I am not so much interested in getting my albums back in the rotation as I am in getting rid of them, just like I got rid of my audio CDs.

OK, I didn't "get rid" of the CDs. I transferred their content to 16/44.1 lossless WAV files, then retired all those jewel boxes and cardboard sleeves to a closet with the rest of my no-longer-needed install discs. That reclaimed much-needed shelf space, simplified the main audio stack by eliminating the need for a CD player, and created a new world of playback options.

Playback from physical media by dedicated players is 20th century. The CD player is obsolete. When music is captured in bits and streamed digitally, virtually any electronic device can be a player to varying degrees. (I'm convinced digital video streaming will eventually obsolete the Blu-Ray player and TV DVR, too.)

Protocols like Universal Plug and Play (UPnP) and AirPlay enable computers, network-aware audio components, and hand-held devices to organize dynamically as:
  • Digital Music Servers (DMS)
  • Digital Music Players (DMP)
  • Digital Music Renderers (DMR)
  • Digital Music Controllers (DMC)
A DMR is a limited type of DMP that cannot locate content on its own. It must be set up by a third partythe DMC.

Once devices have connected, digital audio can stream from DMS to DMP/DMR via standard network transportif not through "the cloud," then certainly through "the fog" (the wireless cloud inside your house).

Any computer in my house can send music to any other computer. Computers can send music to the networked audio video receiver (AVR) in the den. My smartphone can play files stored on computer. Computers or the AVR can play files stored on phones.

My preferred playback configuration is a UPnP smartphone app acting as a DMC, directing the AVR as a DMR to play WAV files accessed through the computer in my office as a DMS. All wireless and controlled from wherever in the house my phone and I happen to be, a solution more elegant than any point-to-point wireless audio gizmo. (The AVR controls audio distribution to speaker sets in various locations. I most often listen to music in the kitchen/dining area during meal prep and enjoyment, or outside on the patio when it isn't Michigan winter.)

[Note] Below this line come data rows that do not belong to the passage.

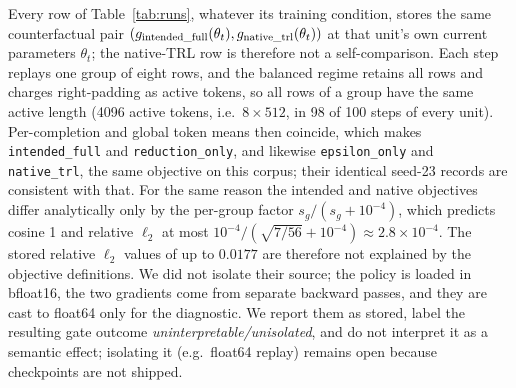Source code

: \documentclass{article}
\begin{document}
Every row of Table~\ref{tab:runs}, whatever its training condition, stores the
same counterfactual pair $(g_{\rm intended\_full}(\theta_t),
g_{\rm native\_trl}(\theta_t))$ at that unit's own current parameters
$\theta_t$; the native-TRL row is therefore not a self-comparison.  Each step
replays one group of eight rows, and the balanced regime retains all rows and
charges right-padding as active tokens, so all rows of a group have the same
active length (4096 active tokens, i.e.\ $8\times512$, in 98 of 100 steps of
every unit).  Per-completion and global token means then coincide, which makes
\texttt{intended\_full} and \texttt{reduction\_only}, and likewise
\texttt{epsilon\_only} and \texttt{native\_trl}, the same objective on this
corpus; their identical seed-23 records are consistent with that.  For the
same reason the intended and native objectives differ analytically only by the
per-group factor $s_g/(s_g+10^{-4})$, which predicts cosine 1 and relative
$\ell_2$ at most $10^{-4}/(\sqrt{7/56}+10^{-4})\approx2.8\times10^{-4}$.  The
stored relative $\ell_2$ values of up to $0.0177$ are therefore not explained by
the objective definitions.  We did not isolate their source; the policy is
loaded in bfloat16, the two gradients come from separate backward passes, and
they are cast to float64 only for the diagnostic.  We report them as stored,
label the resulting gate outcome \emph{uninterpretable/unisolated}, and do
not interpret it as a semantic effect; isolating it (e.g.\ float64 replay)
remains open because checkpoints are not shipped.
\end{document}
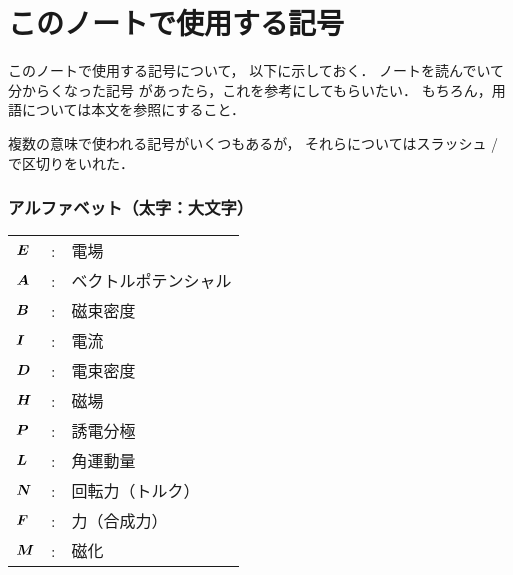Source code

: \section*{このノートで使用する記号}
    このノートで使用する記号について，
    以下に示しておく．
    ノートを読んでいて分からくなった記号
    があったら，これを参考にしてもらいたい．
    もちろん，用語については本文を参照にすること．

    複数の意味で使われる記号がいくつもあるが，
    それらについてはスラッシュ / で区切りをいれた．


    \subsubsection*{アルファベット（太字：大文字）}
    \begin{tabular}{lll}
        $\boldsymbol{E}$                   &:  & 電場                                                                  \\
        $\boldsymbol{A}$                   &:  & ベクトルポテンシャル                                                  \\
        $\boldsymbol{B}$                   &:  & 磁束密度                                                              \\
        $\boldsymbol{I}$                   &:  & 電流                                                                  \\
        $\boldsymbol{D}$                   &:  & 電束密度                                                              \\
        $\boldsymbol{H}$                   &:  & 磁場                                                                  \\
        $\boldsymbol{P}$                   &:  & 誘電分極                                                              \\
        $\boldsymbol{L}$                   &:  & 角運動量                                                              \\
        $\boldsymbol{N}$                   &:  & 回転力（トルク）                                                      \\
        $\boldsymbol{F}$                   &:  & 力（合成力）                                                          \\
        $\boldsymbol{M}$                   &:  & 磁化                                                                  %
    \end{tabular}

This is playback at its most flexible, most powerful and most convenient: over 1 TB of indexed uncompressed audio—my entire dematerialized library—literally in the palm of my hand. And there is no reason why music currently confined to LPs can't join the digital party in a way that preserves the unique sonic characteristics of vinyl.

Then the physical LPs can join their CD brethren in retirement.


               Vinyl-to-Digital Restoration #3              


Title: Einstein on the Beach
Artist: Phlip Glass Ensemble
Genre: Opera
Year: 1978




A funny thing happens when you ephemeralize an LP from a physical object into streaming bits—the particulars of its pedigree become less important. The Fog doesn't care whether my Philip Glass bits originated with the cool indie Tomato Records box set or the mass market Sony Classics re-issue. (For the record, my bits came from the former but the album art above came from the latter.) So, with your digital transfer safely stored, you are free to find a collector willing to pay a premium for a late 70s cultural artifact.


© 2012 Thomas G. Dennehy. All rights reserved.

3 comments:

  1. Are you streaming audio through your home network or listening to phsyical media? Please leave a comment.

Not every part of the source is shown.